(Data excerpts)
• • •

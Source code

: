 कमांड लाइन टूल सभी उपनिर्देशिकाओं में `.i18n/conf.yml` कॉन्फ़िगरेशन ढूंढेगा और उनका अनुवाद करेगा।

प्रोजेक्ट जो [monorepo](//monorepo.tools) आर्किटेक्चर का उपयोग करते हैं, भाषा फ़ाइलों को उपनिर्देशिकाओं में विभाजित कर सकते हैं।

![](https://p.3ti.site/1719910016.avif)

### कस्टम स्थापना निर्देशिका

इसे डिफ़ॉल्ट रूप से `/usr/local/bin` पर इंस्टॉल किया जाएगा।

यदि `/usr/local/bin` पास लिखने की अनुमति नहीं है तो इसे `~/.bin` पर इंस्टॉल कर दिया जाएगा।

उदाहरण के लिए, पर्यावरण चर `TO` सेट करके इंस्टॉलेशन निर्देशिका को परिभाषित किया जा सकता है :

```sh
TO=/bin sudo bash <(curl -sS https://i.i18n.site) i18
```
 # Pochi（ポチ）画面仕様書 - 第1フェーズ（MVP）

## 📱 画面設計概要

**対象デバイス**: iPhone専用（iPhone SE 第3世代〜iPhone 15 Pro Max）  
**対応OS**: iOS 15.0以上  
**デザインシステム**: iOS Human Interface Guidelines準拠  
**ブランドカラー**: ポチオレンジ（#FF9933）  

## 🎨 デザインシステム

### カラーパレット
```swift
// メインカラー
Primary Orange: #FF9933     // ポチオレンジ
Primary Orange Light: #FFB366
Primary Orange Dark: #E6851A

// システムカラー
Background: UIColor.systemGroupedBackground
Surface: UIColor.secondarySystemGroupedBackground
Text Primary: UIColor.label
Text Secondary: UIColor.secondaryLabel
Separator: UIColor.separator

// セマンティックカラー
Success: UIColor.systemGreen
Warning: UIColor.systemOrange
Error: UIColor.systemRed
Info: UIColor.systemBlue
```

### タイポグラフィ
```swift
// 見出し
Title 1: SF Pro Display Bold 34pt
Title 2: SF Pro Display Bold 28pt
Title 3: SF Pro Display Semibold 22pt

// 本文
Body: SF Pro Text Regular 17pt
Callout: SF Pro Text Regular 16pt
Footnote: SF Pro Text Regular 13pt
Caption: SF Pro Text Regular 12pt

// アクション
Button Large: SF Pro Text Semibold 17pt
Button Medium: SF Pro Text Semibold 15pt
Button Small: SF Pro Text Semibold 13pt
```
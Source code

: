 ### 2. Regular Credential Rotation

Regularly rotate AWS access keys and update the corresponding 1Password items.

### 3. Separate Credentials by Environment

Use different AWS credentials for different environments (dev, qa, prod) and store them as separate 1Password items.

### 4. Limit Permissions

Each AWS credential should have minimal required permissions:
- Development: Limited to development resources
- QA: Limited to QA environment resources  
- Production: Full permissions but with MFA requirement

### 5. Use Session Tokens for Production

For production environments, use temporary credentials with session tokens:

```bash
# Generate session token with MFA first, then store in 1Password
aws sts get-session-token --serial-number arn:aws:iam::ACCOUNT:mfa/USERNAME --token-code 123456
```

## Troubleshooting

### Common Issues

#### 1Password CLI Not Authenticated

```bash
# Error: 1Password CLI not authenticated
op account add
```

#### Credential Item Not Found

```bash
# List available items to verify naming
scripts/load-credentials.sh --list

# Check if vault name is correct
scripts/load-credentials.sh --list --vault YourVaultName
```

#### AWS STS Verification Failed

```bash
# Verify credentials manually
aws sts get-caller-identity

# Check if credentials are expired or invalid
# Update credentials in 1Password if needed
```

• • •

• Problem description: What you should produce is an exact copy of the records above.

• Solution:
Source code

: कमांड लाइन टूल सभी उपनिर्देशिकाओं में `.i18n/conf.yml` कॉन्फ़िगरेशन ढूंढेगा और उनका अनुवाद करेगा।

प्रोजेक्ट जो [monorepo](//monorepo.tools) आर्किटेक्चर का उपयोग करते हैं, भाषा फ़ाइलों को उपनिर्देशिकाओं में विभाजित कर सकते हैं।

![](https://p.3ti.site/1719910016.avif)

### कस्टम स्थापना निर्देशिका

इसे डिफ़ॉल्ट रूप से `/usr/local/bin` पर इंस्टॉल किया जाएगा।

यदि `/usr/local/bin` पास लिखने की अनुमति नहीं है तो इसे `~/.bin` पर इंस्टॉल कर दिया जाएगा।

उदाहरण के लिए, पर्यावरण चर `TO` सेट करके इंस्टॉलेशन निर्देशिका को परिभाषित किया जा सकता है :

```sh
TO=/bin sudo bash <(curl -sS https://i.i18n.site) i18
```
 # Pochi（ポチ）画面仕様書 - 第1フェーズ（MVP）

## 📱 画面設計概要

**対象デバイス**: iPhone専用（iPhone SE 第3世代〜iPhone 15 Pro Max）  
**対応OS**: iOS 15.0以上  
**デザインシステム**: iOS Human Interface Guidelines準拠  
**ブランドカラー**: ポチオレンジ（#FF9933）  

## 🎨 デザインシステム

### カラーパレット
```swift
// メインカラー
Primary Orange: #FF9933     // ポチオレンジ
Primary Orange Light: #FFB366
Primary Orange Dark: #E6851A

// システムカラー
Background: UIColor.systemGroupedBackground
Surface: UIColor.secondarySystemGroupedBackground
Text Primary: UIColor.label
Text Secondary: UIColor.secondaryLabel
Separator: UIColor.separator

// セマンティックカラー
Success: UIColor.systemGreen
Warning: UIColor.systemOrange
Error: UIColor.systemRed
Info: UIColor.systemBlue
```

### タイポグラフィ
```swift
// 見出し
Title 1: SF Pro Display Bold 34pt
Title 2: SF Pro Display Bold 28pt
Title 3: SF Pro Display Semibold 22pt

// 本文
Body: SF Pro Text Regular 17pt
Callout: SF Pro Text Regular 16pt
Footnote: SF Pro Text Regular 13pt
Caption: SF Pro Text Regular 12pt

// アクション
Button Large: SF Pro Text Semibold 17pt
Button Medium: SF Pro Text Semibold 15pt
Button Small: SF Pro Text Semibold 13pt
```
Source code

: ### 2. Regular Credential Rotation

Regularly rotate AWS access keys and update the corresponding 1Password items.

### 3. Separate Credentials by Environment

Use different AWS credentials for different environments (dev, qa, prod) and store them as separate 1Password items.

### 4. Limit Permissions

Each AWS credential should have minimal required permissions:
- Development: Limited to development resources
- QA: Limited to QA environment resources  
- Production: Full permissions but with MFA requirement

### 5. Use Session Tokens for Production

For production environments, use temporary credentials with session tokens:

```bash
# Generate session token with MFA first, then store in 1Password
aws sts get-session-token --serial-number arn:aws:iam::ACCOUNT:mfa/USERNAME --token-code 123456
```

## Troubleshooting

### Common Issues

#### 1Password CLI Not Authenticated

```bash
# Error: 1Password CLI not authenticated
op account add
```

#### Credential Item Not Found

```bash
# List available items to verify naming
scripts/load-credentials.sh --list

# Check if vault name is correct
scripts/load-credentials.sh --list --vault YourVaultName
```

#### AWS STS Verification Failed

```bash
# Verify credentials manually
aws sts get-caller-identity

# Check if credentials are expired or invalid
# Update credentials in 1Password if needed
```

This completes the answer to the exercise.